* _What to do_: Lines of the listing that contain "lưới" need to be copied.

§

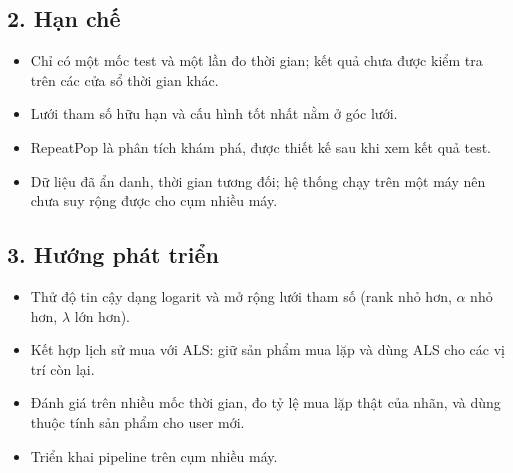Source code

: \documentclass[a4paper,12pt,oneside]{report}
\begin{document}
\subsection*{2. Hạn chế}
\begin{itemize}
  \item Chỉ có một mốc test và một lần đo thời gian; kết quả chưa được kiểm tra trên các cửa sổ thời gian khác.
  \item Lưới tham số hữu hạn và cấu hình tốt nhất nằm ở góc lưới.
  \item RepeatPop là phân tích khám phá, được thiết kế sau khi xem kết quả test.
  \item Dữ liệu đã ẩn danh, thời gian tương đối; hệ thống chạy trên một máy nên chưa suy rộng được cho cụm nhiều máy.
\end{itemize}

\subsection*{3. Hướng phát triển}
\begin{itemize}
  \item Thử độ tin cậy dạng logarit và mở rộng lưới tham số (rank nhỏ hơn, $\alpha$ nhỏ hơn, $\lambda$ lớn hơn).
  \item Kết hợp lịch sử mua với ALS: giữ sản phẩm mua lặp và dùng ALS cho các vị trí còn lại.
  \item Đánh giá trên nhiều mốc thời gian, đo tỷ lệ mua lặp thật của nhãn, và dùng thuộc tính sản phẩm cho user mới.
  \item Triển khai pipeline trên cụm nhiều máy.
\end{itemize}
\end{document}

§

* _Written response_:
  \item Lưới tham số hữu hạn và cấu hình tốt nhất nằm ở góc lưới.
  \item Thử độ tin cậy dạng logarit và mở rộng lưới tham số (rank nhỏ hơn, $\alpha$ nhỏ hơn, $\lambda$ lớn hơn).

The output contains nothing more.